I wanted to search for the document by id before adding it to the vector db (how do you do it?) But it seems the id changes after each embedding. In this way it is not possible to check whether the document already exists before adding it back to the vector db.. Furthermore, it seems to me that the document store is not persistent on DB (azure), why? Thanks
Comment From: markpollack
I believe @tzolov has a branch where the ID is computed upfront based on content and metadata instead of a random GUID. I'll discuss adding that helper code to the 0.8.0 release.
In the meantime, you can use the the constructor
public Document(String id, String content, Map<String, Object> metadata) {
and assign the id
yourself based on your own definition of uniqueness.

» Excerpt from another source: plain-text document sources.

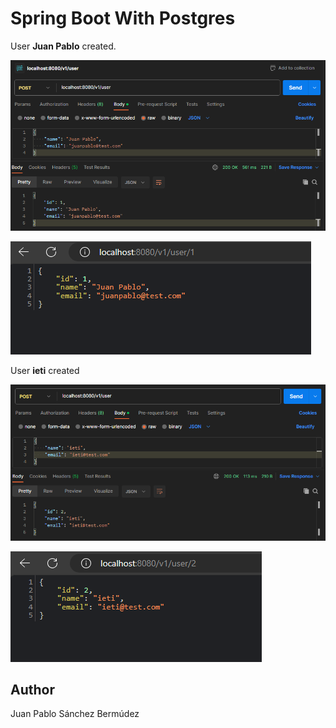 # Spring Boot With Postgres

User **Juan Pablo** created.

![post1.png](img%2Fpost1.png)

![get1.png](img%2Fget1.png)

User **ieti** created

![post2.png](img%2Fpost2.png)

![get2.png](img%2Fget2.png)

## Author

Juan Pablo Sánchez Bermúdez
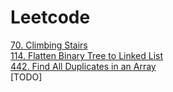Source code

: # Leetcode

[70. Climbing Stairs](src/leetcode/recursive/memorization/ClimbingStairs.java)\
[114. Flatten Binary Tree to Linked List](src/leetcode/tree/_114/FlattenBinaryTreeToLinkedList.java)\
[442. Find All Duplicates in an Array](src/leetcode/array/_442/FindAllDuplicatesInAnArray.java)\
[TODO]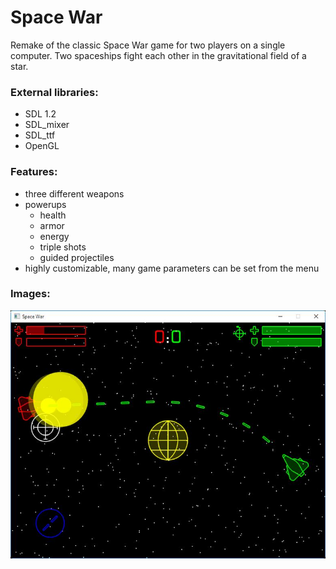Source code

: # Space War

Remake of the classic Space War game for two players on a single computer. 
Two spaceships fight each other in the gravitational field of a star.

### External libraries:

- SDL 1.2
- SDL_mixer
- SDL_ttf
- OpenGL

### Features:

- three different weapons
- powerups
  - health
  - armor
  - energy
  - triple shots
  - guided projectiles
- highly customizable, many game parameters can be set from the menu 


### Images:

<img src="images/SpaceWar.jpg" alt="Space War"/>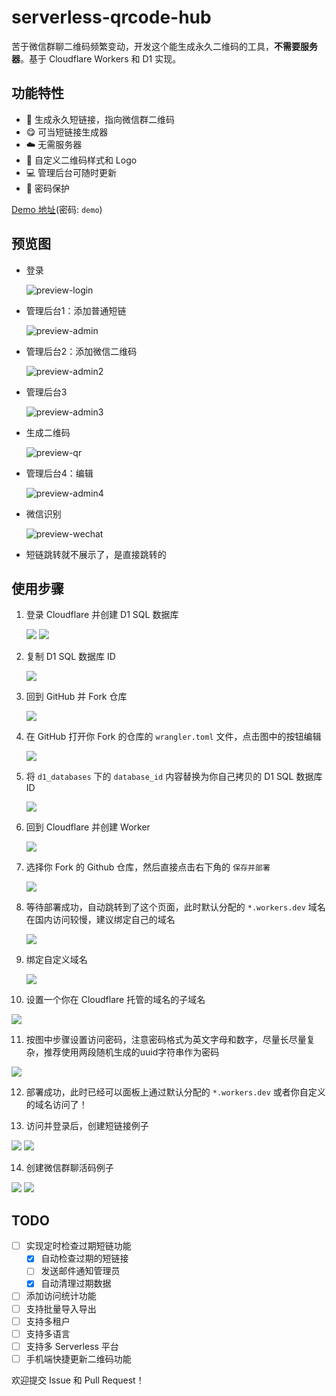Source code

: # serverless-qrcode-hub

苦于微信群聊二维码频繁变动，开发这个能生成永久二维码的工具，**不需要服务器**。基于 Cloudflare Workers 和 D1 实现。


## 功能特性

- 🔗 生成永久短链接，指向微信群二维码
- 😋 可当短链接生成器
- ☁️ 无需服务器
- 🎨 自定义二维码样式和 Logo
- 💻 管理后台可随时更新
- 🔐 密码保护

<a href="https://qrdemo.2020818.xyz" target="_blank">Demo 地址</a>(密码: `demo`)

## 预览图

- 登录

  ![preview-login](./images/preview-login.png)

- 管理后台1：添加普通短链

  ![preview-admin](./images/preview-admin.png)

- 管理后台2：添加微信二维码

  ![preview-admin2](./images/preview-admin2.png)

- 管理后台3

  ![preview-admin3](./images/preview-admin3.png)

- 生成二维码

  ![preview-qr](./images/preview-qr.png)

- 管理后台4：编辑

  ![preview-admin4](./images/preview-admin4.png)

- 微信识别

  ![preview-wechat](./images/preview-wechat.jpg)
  
- 短链跳转就不展示了，是直接跳转的

## 使用步骤

1. 登录 Cloudflare 并创建 D1 SQL 数据库

   ![](./images/1_1.png)
   ![](./images/1_2.png)

2. 复制 D1 SQL 数据库 ID

   ![](./images/2_1.png)

3. 回到 GitHub 并 Fork 仓库

   ![](./images/3.png)

4. 在 GitHub 打开你 Fork 的仓库的 `wrangler.toml` 文件，点击图中的按钮编辑

   ![](./images/4_1.png)

5. 将 `d1_databases` 下的 `database_id` 内容替换为你自己拷贝的 D1 SQL 数据库 ID

   ![](./images/5_1.png)

6. 回到 Cloudflare 并创建 Worker

   ![](./images/6.jpg)

7. 选择你 Fork 的 Github 仓库，然后直接点击右下角的 `保存并部署`

   ![](./images/7.jpg)

8. 等待部署成功，自动跳转到了这个页面，此时默认分配的 `*.workers.dev` 域名在国内访问较慢，建议绑定自己的域名

   ![](./images/8.jpg)

9. 绑定自定义域名

   ![](./images/9.jpg)

10. 设置一个你在 Cloudflare 托管的域名的子域名 

   ![](./images/10.jpg)

11. 按图中步骤设置访问密码，注意密码格式为英文字母和数字，尽量长尽量复杂，推荐使用两段随机生成的uuid字符串作为密码

   ![](./images/11.png)

12. 部署成功，此时已经可以面板上通过默认分配的 `*.workers.dev` 或者你自定义的域名访问了！

13. 访问并登录后，创建短链接例子

   ![](./images/12.png)
   ![](./images/13.png)

14. 创建微信群聊活码例子

   ![](./images/14.png)
   ![](./images/15.png)

## TODO

- [ ] 实现定时检查过期短链功能
  - [x] 自动检查过期的短链接
  - [ ] 发送邮件通知管理员
  - [x] 自动清理过期数据
- [ ] 添加访问统计功能
- [ ] 支持批量导入导出
- [ ] 支持多租户
- [ ] 支持多语言
- [ ] 支持多 Serverless 平台
- [ ] 手机端快捷更新二维码功能

欢迎提交 Issue 和 Pull Request！
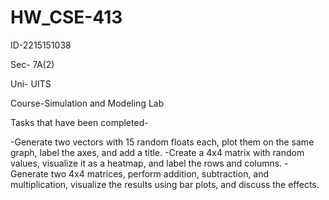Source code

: # HW_CSE-413

ID-2215151038

Sec- 7A(2)

Uni- UITS

Course-Simulation and Modeling Lab

Tasks that have been completed-

-Generate two vectors with 15 random floats each, plot them on the same graph, label the axes, and add a title.
-Create a 4x4 matrix with random values, visualize it as a heatmap, and label the rows and columns.
-Generate two 4x4 matrices, perform addition, subtraction, and multiplication, visualize the results using bar plots, and discuss the effects.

That would likely solve the problem for you, though I wanted to do a bit more research into this. For the next 0.9.0 release will will focus more on solving realistic RAG type situation. Generally speaking vector db metadata managment is an important topic, so bear with us.
If you are noticing an issue with AzureOpenAiEmbeddingClient
please provide a description in a separate issue.
Comment From: nurlicht
@tzolov, This issue seems to be related to #113 (with the PR #272).
Comment From: williamspindox
Thanks. FYI I found an interesting real-life use case about that on this project: https://github.com/Angular2Guy/AIDocumentLibraryChat
Comment From: markpollack
Update what was merged here to crate a new message digest on demand to avoid any potential thread safety issues.
Comment From: markpollack
You can now use the JdkSha256HexIdGenerator to check the document id before inserting. That should help in your case. You also raised a separate issue
the document store is not persistent on DB (azure), why?
Can you run the AzureVectorStoreIT.java
integration test please.
I will raise another issue for the azure vector store issue and in the meantime, close this issue.